■ **The problem**
Tally up the lines in the following entries where the string "correctly" appears, and answer with the number alone.

■ **Provided material**
_____
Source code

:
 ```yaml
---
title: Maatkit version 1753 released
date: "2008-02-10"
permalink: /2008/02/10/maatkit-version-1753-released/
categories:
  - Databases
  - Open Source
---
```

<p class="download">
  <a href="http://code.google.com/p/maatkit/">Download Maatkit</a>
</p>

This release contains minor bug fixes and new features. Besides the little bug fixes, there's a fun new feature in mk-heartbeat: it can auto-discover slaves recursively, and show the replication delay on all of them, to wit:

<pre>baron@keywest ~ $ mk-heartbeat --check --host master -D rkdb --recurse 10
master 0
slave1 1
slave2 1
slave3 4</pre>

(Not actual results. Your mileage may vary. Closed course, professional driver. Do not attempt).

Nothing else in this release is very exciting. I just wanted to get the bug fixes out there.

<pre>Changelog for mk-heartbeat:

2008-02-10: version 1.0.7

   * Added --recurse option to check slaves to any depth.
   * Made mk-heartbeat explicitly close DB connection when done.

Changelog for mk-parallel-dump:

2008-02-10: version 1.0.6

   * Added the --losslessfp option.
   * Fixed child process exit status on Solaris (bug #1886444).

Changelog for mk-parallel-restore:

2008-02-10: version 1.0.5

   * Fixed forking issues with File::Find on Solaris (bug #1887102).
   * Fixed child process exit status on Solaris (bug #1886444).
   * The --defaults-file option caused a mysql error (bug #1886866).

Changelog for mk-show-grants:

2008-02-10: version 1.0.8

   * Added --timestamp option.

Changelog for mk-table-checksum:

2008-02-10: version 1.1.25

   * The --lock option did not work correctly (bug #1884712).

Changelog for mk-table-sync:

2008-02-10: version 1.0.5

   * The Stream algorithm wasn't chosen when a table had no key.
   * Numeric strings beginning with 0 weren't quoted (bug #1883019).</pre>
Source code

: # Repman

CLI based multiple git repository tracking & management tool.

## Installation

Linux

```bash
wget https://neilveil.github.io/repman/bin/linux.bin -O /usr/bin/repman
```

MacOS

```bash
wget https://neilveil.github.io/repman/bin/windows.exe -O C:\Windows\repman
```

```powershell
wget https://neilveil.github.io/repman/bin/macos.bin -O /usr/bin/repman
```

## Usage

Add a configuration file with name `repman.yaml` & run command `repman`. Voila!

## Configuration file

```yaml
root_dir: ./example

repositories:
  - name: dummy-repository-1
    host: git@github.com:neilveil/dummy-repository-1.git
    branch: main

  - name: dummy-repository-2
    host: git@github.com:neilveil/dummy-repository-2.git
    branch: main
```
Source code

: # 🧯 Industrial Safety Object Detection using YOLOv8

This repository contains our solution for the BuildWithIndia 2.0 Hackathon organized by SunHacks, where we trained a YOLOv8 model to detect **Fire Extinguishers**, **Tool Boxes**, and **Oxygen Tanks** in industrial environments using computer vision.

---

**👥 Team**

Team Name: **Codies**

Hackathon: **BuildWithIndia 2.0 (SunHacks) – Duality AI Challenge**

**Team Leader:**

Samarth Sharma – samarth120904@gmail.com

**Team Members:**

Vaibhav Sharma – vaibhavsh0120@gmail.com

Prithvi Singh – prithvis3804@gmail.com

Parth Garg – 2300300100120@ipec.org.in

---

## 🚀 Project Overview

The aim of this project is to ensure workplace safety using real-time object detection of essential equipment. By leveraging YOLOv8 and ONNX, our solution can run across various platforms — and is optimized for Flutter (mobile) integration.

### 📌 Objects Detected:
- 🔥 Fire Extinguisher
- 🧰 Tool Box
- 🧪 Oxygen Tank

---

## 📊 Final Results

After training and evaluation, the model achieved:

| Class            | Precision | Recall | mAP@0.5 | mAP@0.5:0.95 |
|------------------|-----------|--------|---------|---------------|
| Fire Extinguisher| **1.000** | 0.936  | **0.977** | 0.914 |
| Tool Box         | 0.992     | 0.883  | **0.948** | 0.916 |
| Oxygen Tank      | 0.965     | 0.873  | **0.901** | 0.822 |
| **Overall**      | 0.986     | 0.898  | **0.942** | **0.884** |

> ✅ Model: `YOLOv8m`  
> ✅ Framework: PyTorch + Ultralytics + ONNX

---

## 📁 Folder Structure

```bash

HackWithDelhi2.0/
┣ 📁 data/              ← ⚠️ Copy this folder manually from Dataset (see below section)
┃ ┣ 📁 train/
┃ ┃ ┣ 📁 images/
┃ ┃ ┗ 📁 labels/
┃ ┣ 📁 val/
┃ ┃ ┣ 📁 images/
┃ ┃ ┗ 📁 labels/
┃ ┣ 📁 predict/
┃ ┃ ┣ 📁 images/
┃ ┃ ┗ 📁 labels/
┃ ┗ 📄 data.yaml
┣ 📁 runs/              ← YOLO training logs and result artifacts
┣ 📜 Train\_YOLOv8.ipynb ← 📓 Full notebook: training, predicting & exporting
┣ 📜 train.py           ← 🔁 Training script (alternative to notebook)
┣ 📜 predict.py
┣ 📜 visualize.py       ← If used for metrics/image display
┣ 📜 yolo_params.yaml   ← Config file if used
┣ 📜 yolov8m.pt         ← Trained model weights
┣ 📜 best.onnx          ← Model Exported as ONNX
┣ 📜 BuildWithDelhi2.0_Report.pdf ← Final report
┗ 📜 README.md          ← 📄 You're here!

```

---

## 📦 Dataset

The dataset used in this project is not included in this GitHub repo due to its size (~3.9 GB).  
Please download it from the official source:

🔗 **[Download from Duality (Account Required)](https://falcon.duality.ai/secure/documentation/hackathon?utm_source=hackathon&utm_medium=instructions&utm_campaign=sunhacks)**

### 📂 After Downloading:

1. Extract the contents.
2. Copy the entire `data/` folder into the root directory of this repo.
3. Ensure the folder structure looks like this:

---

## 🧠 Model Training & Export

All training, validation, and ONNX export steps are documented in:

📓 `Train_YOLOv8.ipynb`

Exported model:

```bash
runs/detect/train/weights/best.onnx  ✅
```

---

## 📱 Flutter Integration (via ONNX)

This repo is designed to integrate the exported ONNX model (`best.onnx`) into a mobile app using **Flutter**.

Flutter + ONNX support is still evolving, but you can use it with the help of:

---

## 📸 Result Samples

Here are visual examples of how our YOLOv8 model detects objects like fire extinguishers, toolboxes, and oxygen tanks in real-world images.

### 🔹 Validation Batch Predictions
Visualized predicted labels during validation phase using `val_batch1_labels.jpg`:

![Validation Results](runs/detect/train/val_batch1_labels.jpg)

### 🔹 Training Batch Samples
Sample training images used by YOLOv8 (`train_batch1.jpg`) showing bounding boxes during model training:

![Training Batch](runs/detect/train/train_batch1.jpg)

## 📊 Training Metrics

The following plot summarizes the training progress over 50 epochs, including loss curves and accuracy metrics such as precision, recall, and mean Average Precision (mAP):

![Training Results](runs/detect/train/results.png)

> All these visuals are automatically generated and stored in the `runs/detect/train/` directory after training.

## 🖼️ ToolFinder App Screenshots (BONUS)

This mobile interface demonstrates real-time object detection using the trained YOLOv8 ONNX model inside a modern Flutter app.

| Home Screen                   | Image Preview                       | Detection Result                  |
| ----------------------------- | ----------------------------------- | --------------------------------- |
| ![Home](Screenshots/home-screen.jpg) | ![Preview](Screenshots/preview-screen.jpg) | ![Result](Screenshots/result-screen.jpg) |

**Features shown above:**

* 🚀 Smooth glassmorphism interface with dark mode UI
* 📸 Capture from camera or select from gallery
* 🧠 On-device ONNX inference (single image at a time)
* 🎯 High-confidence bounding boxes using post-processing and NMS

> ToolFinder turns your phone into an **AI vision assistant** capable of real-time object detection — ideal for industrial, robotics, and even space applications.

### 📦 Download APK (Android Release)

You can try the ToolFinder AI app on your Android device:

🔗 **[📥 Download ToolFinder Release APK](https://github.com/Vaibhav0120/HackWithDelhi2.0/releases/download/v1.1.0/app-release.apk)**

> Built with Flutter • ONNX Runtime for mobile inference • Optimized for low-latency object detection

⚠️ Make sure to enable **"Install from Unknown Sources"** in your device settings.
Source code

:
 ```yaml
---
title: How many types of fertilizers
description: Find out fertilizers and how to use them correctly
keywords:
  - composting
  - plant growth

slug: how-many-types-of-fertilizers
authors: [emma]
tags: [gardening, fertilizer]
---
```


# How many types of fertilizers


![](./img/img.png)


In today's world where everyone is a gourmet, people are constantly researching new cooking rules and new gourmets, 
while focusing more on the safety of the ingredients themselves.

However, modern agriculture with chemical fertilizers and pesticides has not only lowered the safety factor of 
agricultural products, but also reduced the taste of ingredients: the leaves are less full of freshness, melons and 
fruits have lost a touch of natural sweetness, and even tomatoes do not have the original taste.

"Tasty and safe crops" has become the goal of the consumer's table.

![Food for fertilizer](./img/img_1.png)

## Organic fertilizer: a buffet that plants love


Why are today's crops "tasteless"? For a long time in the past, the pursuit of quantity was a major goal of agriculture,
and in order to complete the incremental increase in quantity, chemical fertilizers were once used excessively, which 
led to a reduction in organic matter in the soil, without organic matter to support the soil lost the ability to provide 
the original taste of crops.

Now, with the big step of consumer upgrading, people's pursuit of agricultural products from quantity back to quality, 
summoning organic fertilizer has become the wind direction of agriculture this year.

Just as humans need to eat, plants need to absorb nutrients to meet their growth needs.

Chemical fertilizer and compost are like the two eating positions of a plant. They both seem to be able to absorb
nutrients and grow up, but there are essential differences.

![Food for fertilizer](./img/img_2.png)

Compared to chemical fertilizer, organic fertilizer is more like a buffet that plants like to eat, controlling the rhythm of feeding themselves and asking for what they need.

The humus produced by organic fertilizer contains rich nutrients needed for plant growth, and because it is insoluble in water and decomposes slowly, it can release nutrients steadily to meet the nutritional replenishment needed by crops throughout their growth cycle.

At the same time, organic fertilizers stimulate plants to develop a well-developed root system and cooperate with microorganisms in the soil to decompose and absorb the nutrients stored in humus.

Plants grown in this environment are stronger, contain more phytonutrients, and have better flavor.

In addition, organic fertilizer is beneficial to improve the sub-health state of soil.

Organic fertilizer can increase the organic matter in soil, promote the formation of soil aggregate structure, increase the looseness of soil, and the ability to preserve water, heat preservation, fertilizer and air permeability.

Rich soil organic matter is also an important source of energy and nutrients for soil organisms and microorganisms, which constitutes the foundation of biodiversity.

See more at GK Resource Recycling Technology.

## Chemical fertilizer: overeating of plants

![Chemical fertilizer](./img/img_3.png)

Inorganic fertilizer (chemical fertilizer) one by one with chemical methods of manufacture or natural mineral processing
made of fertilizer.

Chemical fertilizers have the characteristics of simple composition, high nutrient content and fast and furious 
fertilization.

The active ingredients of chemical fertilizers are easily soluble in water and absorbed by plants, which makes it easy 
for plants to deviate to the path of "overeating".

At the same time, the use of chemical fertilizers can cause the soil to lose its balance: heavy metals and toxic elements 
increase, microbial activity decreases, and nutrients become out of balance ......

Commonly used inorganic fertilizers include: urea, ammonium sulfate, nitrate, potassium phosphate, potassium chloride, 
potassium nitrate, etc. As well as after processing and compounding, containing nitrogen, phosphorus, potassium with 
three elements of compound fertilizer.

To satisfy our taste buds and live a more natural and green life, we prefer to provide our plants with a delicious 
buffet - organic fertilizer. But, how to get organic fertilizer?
_____
■ **Answer**
2